== Task statement ==
With the pictures left out, repeat every entry that follows exactly.

== The data ==
============

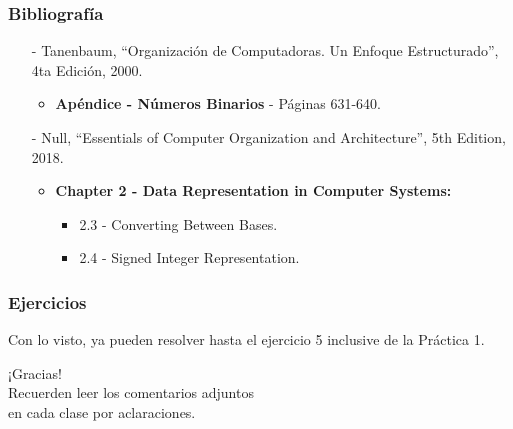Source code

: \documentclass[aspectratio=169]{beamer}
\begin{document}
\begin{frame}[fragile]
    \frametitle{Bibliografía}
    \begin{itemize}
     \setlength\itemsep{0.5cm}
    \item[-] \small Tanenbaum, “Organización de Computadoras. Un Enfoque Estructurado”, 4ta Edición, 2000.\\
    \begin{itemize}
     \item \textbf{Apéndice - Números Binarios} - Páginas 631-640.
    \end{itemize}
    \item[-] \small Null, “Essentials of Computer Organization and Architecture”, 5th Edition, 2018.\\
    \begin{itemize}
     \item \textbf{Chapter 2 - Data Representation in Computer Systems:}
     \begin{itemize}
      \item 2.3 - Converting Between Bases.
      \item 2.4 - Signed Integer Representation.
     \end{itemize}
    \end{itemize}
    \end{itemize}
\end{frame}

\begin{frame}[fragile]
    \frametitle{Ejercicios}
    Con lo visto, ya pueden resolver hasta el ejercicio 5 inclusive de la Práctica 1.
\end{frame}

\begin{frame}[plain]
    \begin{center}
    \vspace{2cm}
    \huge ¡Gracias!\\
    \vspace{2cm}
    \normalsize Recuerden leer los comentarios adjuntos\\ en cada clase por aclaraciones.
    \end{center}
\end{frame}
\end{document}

============

== Answer box ==
Source code

: \documentclass[aspectratio=169]{beamer}
\begin{document}
\begin{frame}[fragile]
    \frametitle{Bibliografía}
    \begin{itemize}
     \setlength\itemsep{0.5cm}
    \item[-] \small Tanenbaum, “Organización de Computadoras. Un Enfoque Estructurado”, 4ta Edición, 2000.\\
    \begin{itemize}
     \item \textbf{Apéndice - Números Binarios} - Páginas 631-640.
    \end{itemize}
    \item[-] \small Null, “Essentials of Computer Organization and Architecture”, 5th Edition, 2018.\\
    \begin{itemize}
     \item \textbf{Chapter 2 - Data Representation in Computer Systems:}
     \begin{itemize}
      \item 2.3 - Converting Between Bases.
      \item 2.4 - Signed Integer Representation.
     \end{itemize}
    \end{itemize}
    \end{itemize}
\end{frame}

\begin{frame}[fragile]
    \frametitle{Ejercicios}
    Con lo visto, ya pueden resolver hasta el ejercicio 5 inclusive de la Práctica 1.
\end{frame}

\begin{frame}[plain]
    \begin{center}
    \vspace{2cm}
    \huge ¡Gracias!\\
    \vspace{2cm}
    \normalsize Recuerden leer los comentarios adjuntos\\ en cada clase por aclaraciones.
    \end{center}
\end{frame}
\end{document}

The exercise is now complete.